President and co-founder of Anthropic Daniela Amodei told a packed room at Stanford Graduate School of Business (GSB) that building a successful AI company and doing good for the world are not mutually exclusive, and the current generation of founders is uniquely positioned to prove that.
“This concept that being in business doesn’t have to be in tension with doing good, I think that is a very new idea and I think it is really special,” Amodei said during the latest installment of GSB’s “View From The Top” speaker series, which brings.
Anthropic is a frontier AI company primarily known for Claude, a range of large language models (LLMs). Amodei, who co-founded Anthropic in 2021 alongside her brother Dario Amodei and five other former OpenAI researchers, spoke about the company’s origins, the realities of building an AI safety-focused enterprise and what she sees as the most pressing questions facing the technology industry.
Before Anthropic, Amodei worked at Stripe and then OpenAI, where she first immersed herself in AI research.
The decision to leave OpenAI in 2021 was not easy, Amodei said. When she ultimately did, she had a shared vision among the seven co-founders of Anthropic to build an organization where safety and responsibility were foundational rather than ancillary.
“It felt like it was easier to start a new company and structure it in a new format,” she said, noting that Anthropic’s incorporation as a public benefit corporation was a deliberate choice that took time to formulate.
Amodei defined AI safety as “a form of radical responsibility for the technology that we’re developing,” contrasting Anthropic’s proactiveness to anticipate the impact and harm of their products.
For her, the commitment to safety extends from large-scale risks, such as the potential for AI to assist in the development of weapons, to more granular concerns around child safety, misinformation and user wellness. She referenced Anthropic’s recent decision to delay the release of its most capable model over cybersecurity concerns.

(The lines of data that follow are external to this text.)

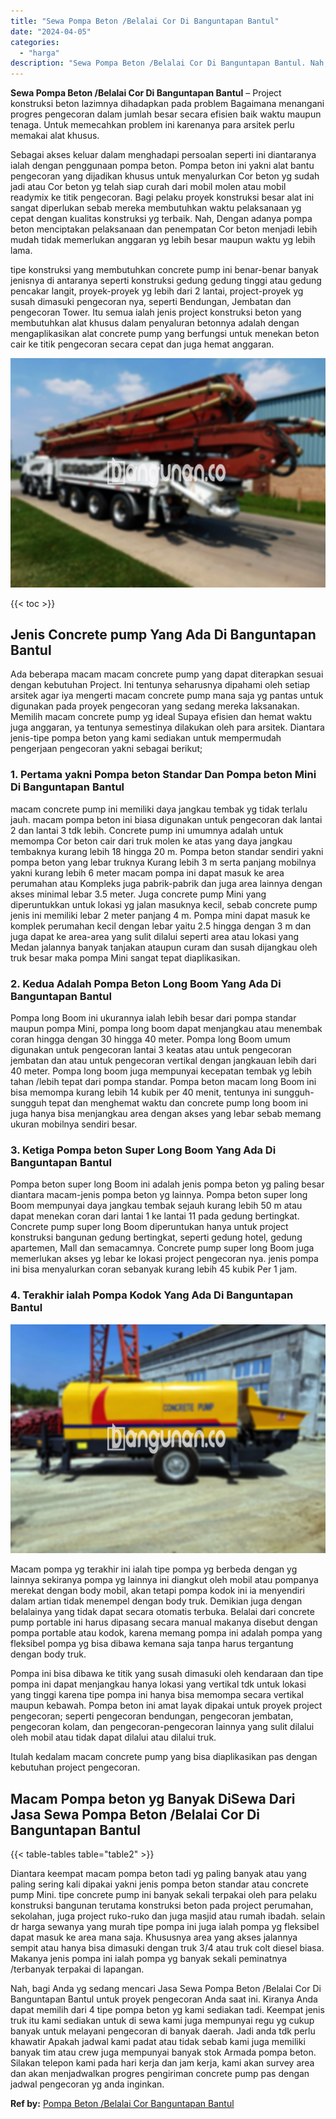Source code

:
 ```yaml
---
title: "Sewa Pompa Beton /Belalai Cor Di Banguntapan Bantul"
date: "2024-04-05"
categories: 
  - "harga"
description: "Sewa Pompa Beton /Belalai Cor Di Banguntapan Bantul. Nah, bagi Anda yg sedang mencari Jasa Sewa Pompa Beton /Belalai Cor Di Banguntapan Bantul untuk proyek p..."
---
```


**Sewa Pompa Beton /Belalai Cor Di Banguntapan Bantul** – Project konstruksi beton lazimnya dihadapkan pada problem Bagaimana menangani progres pengecoran dalam jumlah besar secara efisien baik waktu maupun tenaga. Untuk memecahkan problem ini karenanya para arsitek perlu memakai alat khusus.

Sebagai akses keluar dalam menghadapi persoalan seperti ini diantaranya ialah dengan penggunaan pompa beton. Pompa beton ini yakni alat bantu pengecoran yang dijadikan khusus untuk menyalurkan Cor beton yg sudah jadi atau Cor beton yg telah siap curah dari mobil molen atau mobil readymix ke titik pengecoran. Bagi pelaku proyek konstruksi besar alat ini sangat diperlukan sebab mereka membutuhkan waktu pelaksanaan yg cepat dengan kualitas konstruksi yg terbaik. Nah, Dengan adanya pompa beton menciptakan pelaksanaan dan penempatan Cor beton menjadi lebih mudah tidak memerlukan anggaran yg lebih besar maupun waktu yg lebih lama.

tipe konstruksi yang membutuhkan concrete pump ini benar-benar banyak jenisnya di antaranya seperti konstruksi gedung gedung tinggi atau gedung pencakar langit, proyek-proyek yg lebih dari 2 lantai, project-proyek yg susah dimasuki pengecoran nya, seperti Bendungan, Jembatan dan pengecoran Tower. Itu semua ialah jenis project konstruksi beton yang membutuhkan alat khusus dalam penyaluran betonnya adalah dengan mengaplikasikan alat concrete pump yang berfungsi untuk menekan beton cair ke titik pengecoran secara cepat dan juga hemat anggaran.

![Sewa Pompa Beton /Belalai Cor Di Banguntapan Bantul](/images/sewa-concrete-pump-18.png)

{{< toc >}}

## Jenis Concrete pump Yang Ada Di Banguntapan Bantul

Ada beberapa macam macam concrete pump yang dapat diterapkan sesuai dengan kebutuhan Project. Ini tentunya seharusnya dipahami oleh setiap arsitek agar iya mengerti macam concrete pump mana saja yg pantas untuk digunakan pada proyek pengecoran yang sedang mereka laksanakan. Memilih macam concrete pump yg ideal Supaya efisien dan hemat waktu juga anggaran, ya tentunya semestinya dilakukan oleh para arsitek. Diantara jenis-tipe pompa beton yang kami sediakan untuk mempermudah pengerjaan pengecoran yakni sebagai berikut;

### 1\. Pertama yakni Pompa beton Standar Dan Pompa beton Mini Di Banguntapan Bantul

macam concrete pump ini memiliki daya jangkau tembak yg tidak terlalu jauh. macam pompa beton ini biasa digunakan untuk pengecoran dak lantai 2 dan lantai 3 tdk lebih. Concrete pump ini umumnya adalah untuk memompa Cor beton cair dari truk molen ke atas yang daya jangkau tembaknya kurang lebih 18 hingga 20 m. Pompa beton standar sendiri yakni pompa beton yang lebar truknya Kurang lebih 3 m serta panjang mobilnya yakni kurang lebih 6 meter macam pompa ini dapat masuk ke area perumahan atau Kompleks juga pabrik-pabrik dan juga area lainnya dengan akses minimal lebar 3.5 meter. Juga concrete pump Mini yang diperuntukkan untuk lokasi yg jalan masuknya kecil, sebab concrete pump jenis ini memiliki lebar 2 meter panjang 4 m. Pompa mini dapat masuk ke komplek perumahan kecil dengan lebar yaitu 2.5 hingga dengan 3 m dan juga dapat ke area-area yang sulit dilalui seperti area atau lokasi yang Medan jalannya banyak tanjakan ataupun curam dan susah dijangkau oleh truk besar maka pompa Mini sangat tepat diaplikasikan.

### 2\. Kedua Adalah Pompa Beton Long Boom Yang Ada Di Banguntapan Bantul

Pompa long Boom ini ukurannya ialah lebih besar dari pompa standar maupun pompa Mini, pompa long boom dapat menjangkau atau menembak coran hingga dengan 30 hingga 40 meter. Pompa long Boom umum digunakan untuk pengecoran lantai 3 keatas atau untuk pengecoran jembatan dan atau untuk pengecoran vertikal dengan jangkauan lebih dari 40 meter. Pompa long boom juga mempunyai kecepatan tembak yg lebih tahan /lebih tepat dari pompa standar. Pompa beton macam long Boom ini bisa memompa kurang lebih 14 kubik per 40 menit, tentunya ini sungguh-sungguh tepat dan menghemat waktu dan concrete pump long boom ini juga hanya bisa menjangkau area dengan akses yang lebar sebab memang ukuran mobilnya sendiri besar.

### 3\. Ketiga Pompa beton Super Long Boom Yang Ada Di Banguntapan Bantul

Pompa beton super long Boom ini adalah jenis pompa beton yg paling besar diantara macam-jenis pompa beton yg lainnya. Pompa beton super long Boom mempunyai daya jangkau tembak sejauh kurang lebih 50 m atau dapat menekan coran dari lantai 1 ke lantai 11 pada gedung bertingkat. Concrete pump super long Boom diperuntukan hanya untuk project konstruksi bangunan gedung bertingkat, seperti gedung hotel, gedung apartemen, Mall dan semacamnya. Concrete pump super long Boom juga memerlukan akses yg lebar ke lokasi project pengecoran nya. jenis pompa ini bisa menyalurkan coran sebanyak kurang lebih 45 kubik Per 1 jam.

### 4\. Terakhir ialah Pompa Kodok Yang Ada Di Banguntapan Bantul

![Sewa Pompa Beton /Belalai Cor Di Banguntapan Bantul](/images/sewa-concrete-pump-09.png)

Macam pompa yg terakhir ini ialah tipe pompa yg berbeda dengan yg lainnya sekiranya pompa yg lainnya ini diangkut oleh mobil atau pompanya merekat dengan body mobil, akan tetapi pompa kodok ini ia menyendiri dalam artian tidak menempel dengan body truk. Demikian juga dengan belalainya yang tidak dapat secara otomatis terbuka. Belalai dari concrete pump portable ini harus dipasang secara manual makanya disebut dengan pompa portable atau kodok, karena memang pompa ini adalah pompa yang fleksibel pompa yg bisa dibawa kemana saja tanpa harus tergantung dengan body truk.

Pompa ini bisa dibawa ke titik yang susah dimasuki oleh kendaraan dan tipe pompa ini dapat menjangkau hanya lokasi yang vertikal tdk untuk lokasi yang tinggi karena tipe pompa ini hanya bisa memompa secara vertikal maupun kebawah. Pompa beton ini amat layak dipakai untuk proyek project pengecoran; seperti pengecoran bendungan, pengecoran jembatan, pengecoran kolam, dan pengecoran-pengecoran lainnya yang sulit dilalui oleh mobil atau tidak dapat dilalui atau dilalui truk.

Itulah kedalam macam concrete pump yang bisa diaplikasikan pas dengan kebutuhan project pengecoran.

## Macam Pompa beton yg Banyak DiSewa Dari Jasa Sewa Pompa Beton /Belalai Cor Di Banguntapan Bantul

{{< table-tables table="table2" >}}

Diantara keempat macam pompa beton tadi yg paling banyak atau yang paling sering kali dipakai yakni jenis pompa beton standar atau concrete pump Mini. tipe concrete pump ini banyak sekali terpakai oleh para pelaku konstruksi bangunan terutama konstruksi beton pada project perumahan, sekolahan, juga project ruko-ruko dan juga masjid atau rumah ibadah. selain dr harga sewanya yang murah tipe pompa ini juga ialah pompa yg fleksibel dapat masuk ke area mana saja. Khususnya area yang akses jalannya sempit atau hanya bisa dimasuki dengan truk 3/4 atau truk colt diesel biasa. Makanya jenis pompa ini ialah pompa yg banyak sekali peminatnya /terbanyak terpakai di lapangan.

Nah, bagi Anda yg sedang mencari Jasa Sewa Pompa Beton /Belalai Cor Di Banguntapan Bantul untuk proyek pengecoran Anda saat ini. Kiranya Anda dapat memilih dari 4 tipe pompa beton yg kami sediakan tadi. Keempat jenis truk itu kami sediakan untuk di sewa kami juga mempunyai regu yg cukup banyak untuk melayani pengecoran di banyak daerah. Jadi anda tdk perlu khawatir Apakah jadwal kami padat atau tidak sebab kami juga memiliki banyak tim atau crew juga mempunyai banyak stok Armada pompa beton. Silakan telepon kami pada hari kerja dan jam kerja, kami akan survey area dan akan menjadwalkan progres pengiriman concrete pump pas dengan jadwal pengecoran yg anda inginkan.

**Ref by:** [Pompa Beton /Belalai Cor Banguntapan Bantul](https://id.wikipedia.org/wiki/Pompa)
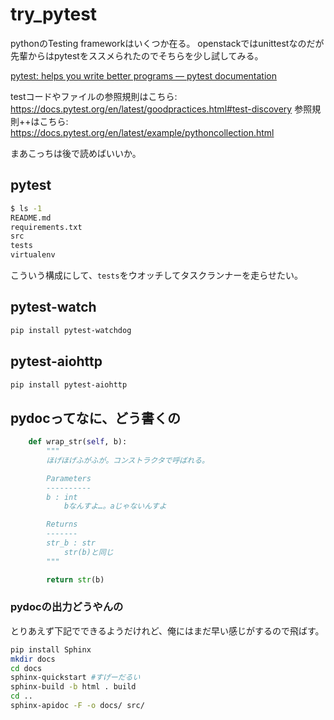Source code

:# try_pytest

pythonのTesting frameworkはいくつか在る。
openstackではunittestなのだが先輩からはpytestをススメられたのでそちらを少し試してみる。

[pytest: helps you write better programs — pytest documentation](https://docs.pytest.org/en/latest/)

testコードやファイルの参照規則はこちら: https://docs.pytest.org/en/latest/goodpractices.html#test-discovery
参照規則++はこちら: https://docs.pytest.org/en/latest/example/pythoncollection.html

まあこっちは後で読めばいいか。

## pytest

```sh
$ ls -1
README.md
requirements.txt
src
tests
virtualenv
```

こういう構成にして、`tests`をウオッチしてタスクランナーを走らせたい。

## pytest-watch

```sh
pip install pytest-watchdog

```

## pytest-aiohttp

```sh
pip install pytest-aiohttp
```

## pydocってなに、どう書くの

```python
    def wrap_str(self, b):
        """
        ほげほげふがふが。コンストラクタで呼ばれる。

        Parameters
        ----------
        b : int
            bなんすよ…。aじゃないんすよ

        Returns
        -------
        str_b : str
            str(b)と同じ
        """

        return str(b)
```

### pydocの出力どうやんの

とりあえず下記でできるようだけれど、俺にはまだ早い感じがするので飛ばす。

```sh
pip install Sphinx
mkdir docs
cd docs
sphinx-quickstart #すげーだるい
sphinx-build -b html . build
cd ..
sphinx-apidoc -F -o docs/ src/
```
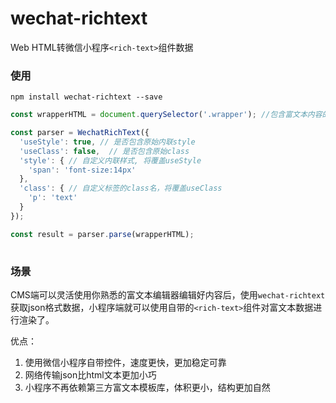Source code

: # wechat-richtext

Web HTML转微信小程序`<rich-text>`组件数据

### 使用

```
npm install wechat-richtext --save
```

```javascript
const wrapperHTML = document.querySelector('.wrapper'); //包含富文本内容的HTML节点

const parser = WechatRichText({
  'useStyle': true, // 是否包含原始内联style
  'useClass': false,  // 是否包含原始class
  'style': { // 自定义内联样式, 将覆盖useStyle
    'span': 'font-size:14px' 
  },
  'class': { // 自定义标签的class名，将覆盖useClass
    'p': 'text' 
  }
});

const result = parser.parse(wrapperHTML);
 
```

### 场景

CMS端可以灵活使用你熟悉的富文本编辑器编辑好内容后，使用`wechat-richtext`获取json格式数据，小程序端就可以使用自带的`<rich-text>`组件对富文本数据进行渲染了。

优点：

1. 使用微信小程序自带控件，速度更快，更加稳定可靠
2. 网络传输json比html文本更加小巧
3. 小程序不再依赖第三方富文本模板库，体积更小，结构更加自然
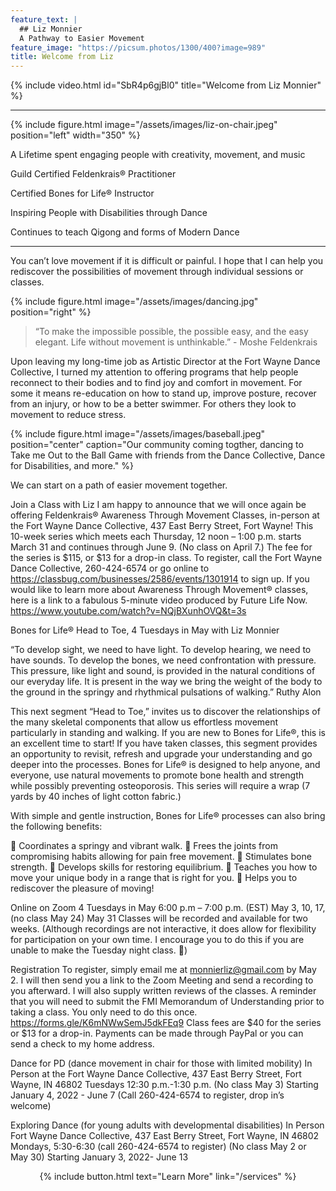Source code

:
 ```yaml
---
feature_text: |
  ## Liz Monnier
  A Pathway to Easier Movement
feature_image: "https://picsum.photos/1300/400?image=989"
title: Welcome from Liz
---
```


{% include video.html id="SbR4p6gjBl0" title="Welcome from Liz Monnier" %}

<hr/>

{% include figure.html image="/assets/images/liz-on-chair.jpeg" position="left" width="350" %}

A Lifetime spent engaging people with creativity, movement, and music

Guild Certified Feldenkrais® Practitioner

Certified Bones for Life® Instructor

Inspiring People with Disabilities through Dance

Continues to teach Qigong and forms of Modern Dance

<hr/>


You can’t love movement if it is difficult or painful. I hope that I can help you
rediscover the possibilities of movement through individual sessions or classes.

{% include figure.html image="/assets/images/dancing.jpg" position="right" %}

> “To make the impossible possible, the possible easy, and the easy elegant. Life
without movement is unthinkable.” - Moshe Feldenkrais

Upon leaving my long-time job as Artistic Director at the Fort Wayne Dance
Collective, I turned my attention to offering programs that help people reconnect to
their bodies and to find joy and comfort in movement. For some it means re-education on how to stand up, improve posture, recover from an injury, or how to
be a better swimmer. For others they look to movement to reduce stress.

{% include figure.html image="/assets/images/baseball.jpeg" position="center" caption="Our community coming togther, dancing to Take me Out to the Ball Game with friends from the Dance Collective, Dance for Disabilities, and more." %}

We can start on a path of easier movement together.

Join a Class with Liz 
I am happy to announce that we will once again be offering Feldenkrais® Awareness Through Movement Classes, in-person at the Fort Wayne Dance Collective, 437 East Berry Street, Fort Wayne! 
This 10-week series which meets each Thursday, 12 noon – 1:00 p.m. starts March 31 and continues through June 9. (No class on April 7.) The fee for the series is $115, or $13 for a drop-in class. To register, call the Fort Wayne Dance Collective, 260-424-6574 or go online to https://classbug.com/businesses/2586/events/1301914 to sign up.
If you would like to learn more about Awareness Through Movement® classes, here is a link to a fabulous 5-minute video produced by Future Life Now. 
       https://www.youtube.com/watch?v=NQjBXunhOVQ&t=3s	

Bones for Life® Head to Toe, 4 Tuesdays in May with Liz Monnier

“To develop sight, we need to have light. To develop hearing, we need to have sounds. To develop the bones, we need confrontation with pressure. This pressure, like light and sound, is provided in the natural conditions of our everyday life. It is present in the way we bring the weight of the body to the ground in the springy and rhythmical pulsations of walking.” Ruthy Alon

This next segment “Head to Toe,” invites us to discover the relationships of the many skeletal components that allow us effortless movement particularly in standing and walking. If you are new to Bones for Life®, this is an excellent time to start! If you have taken classes, this segment provides an opportunity to revisit, refresh and upgrade your understanding and go deeper into the processes. Bones for Life® is designed to help anyone, and everyone, use natural movements to promote bone health and strength while possibly preventing osteoporosis. 
This series will require a wrap (7 yards by 40 inches of light cotton fabric.)

With simple and gentle instruction, Bones for Life® processes can also bring the following benefits: 

	Coordinates a springy and vibrant walk.
	Frees the joints from compromising habits allowing for pain free movement.
	Stimulates bone strength. 
	Develops skills for restoring equilibrium. 
	Teaches you how to move your unique body in a range that is right for you. 
	Helps you to rediscover the pleasure of moving! 

Online on Zoom
 4 Tuesdays in May 6:00 p.m – 7:00 p.m. (EST)
May 3, 10, 17, (no class May 24) May 31
Classes will be recorded and available for two weeks. (Although recordings are not interactive, it does allow for flexibility for participation on your own time. I encourage you to do this if you are unable to make the Tuesday night class. )

Registration
To register, simply email me at monnierliz@gmail.com by May 2. I will then send you a link to the Zoom Meeting and send a recording to you afterward. I will also supply written reviews of the classes. 
A reminder that you will need to submit the FMI Memorandum of Understanding prior to taking a class. You only need to do this once. 
https://forms.gle/K6mNWwSemJ5dkFEq9
Class fees are $40 for the series or $13 for a drop-in. 
Payments can be made through PayPal or you can send a check to my home address.


Dance for PD (dance movement in chair for those with limited mobility) 
In Person at the Fort Wayne Dance Collective, 437 East Berry Street, Fort Wayne, IN 46802
Tuesdays 12:30 p.m.-1:30 p.m. (No class May 3)
Starting January 4, 2022 - June 7 (Call 260-424-6574 to register, drop in’s welcome)

Exploring Dance (for young adults with developmental disabilities) In Person
Fort Wayne Dance Collective, 437 East Berry Street, Fort Wayne, IN 46802
Mondays, 5:30-6:30 (call 260-424-6574 to register) (No class May 2 or May 30)
Starting January 3, 2022- June 13

 









<p style="text-align: center;">{% include button.html text="Learn More" link="/services" %}</p>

When asked by the event moderator Gintare Zukauskaite M.B.A. ’26 whether safety and revenue generation are in tension, Amodei pushed back on the premise. “Most businesses are not looking to have models that are unsafe,” she said. “It’s actually really good for business to be safe.”
She acknowledged, however, that a new kind of tension has emerged as models grow more capable over the pace of deployment. “It’s uncomfortable to say to your customer, ‘We understand that desire, we want to get this technology to use as quickly as possible, but it is irresponsible of us to release it until we are confident that all of the patching that needs to be done is done.'”
Amodei offered a nuanced take on AI’s impact on employment, pushing back against both utopian and dystopian narratives. She cited Anthropic’s economic index, which tracks how people use AI tools, and said the data currently shows AI functioning primarily as a complement to human work rather than a replacement.
When discussing the question of AI adoption more broadly, Amodei cautioned against assuming the technology has already reached saturation. She noted that current usage skews toward college-educated men in higher-income countries, and that people in the Global South tend to be far more optimistic about AI’s potential.
“Humans have an inherent desire to learn, to be curious, to want to expand the aperture of things that they know about,” she said. “AI in some ways enables that, but if used incorrectly … it has a cognitive effect.”
She pointed to Anthropic’s work with universities on a “learning mode” for Claude as one effort to address this.
“It is exciting to hear how much cloud compute and storage will be needed for the AI future,” Jared Morrison M.S. ’27 said, reflecting on the event.
When asked about how to mitigate concerns of AI accessing personal data, Amodei said the primary burden should fall on companies, not users. “It is the company’s job to use and protect user data with care,” she said, pointing to Anthropic’s decision not to run ads in Claude as partly motivated by the deeply personal nature of AI conversations. “People have conversations with AI tools that are much more personal than even what you would put on an Instagram account.”
On the specific question of AI medical use, one of Claude’s most common casual applications, according to Amodei, she said, Amodei urged caution. “In my own experience, Claude has been right more often than my doctors about complex medical cases. And I would never do something without checking it with an independent licensed medical professional,” she said. “But the models make things up sometimes. They get confused. They don’t know you.”
She closed with a message for the students in the room interested in an entrepreneurial career.
“There will be times where you’re like, ‘This is not the most fun time,'” she said. “Being able to relate it back to why you decided to do this in the first place and why it matters to you is going to be really important.”
When asked what she’d study if she were back in college, Daniela said she’d major in English literature again because of her love for reading.
“In a room full of people anxiously recalculating their career bets around AI, that kind of conviction about following your passion felt very real and grounding,” Varun Vobilisetty M.B.A. ’26 said.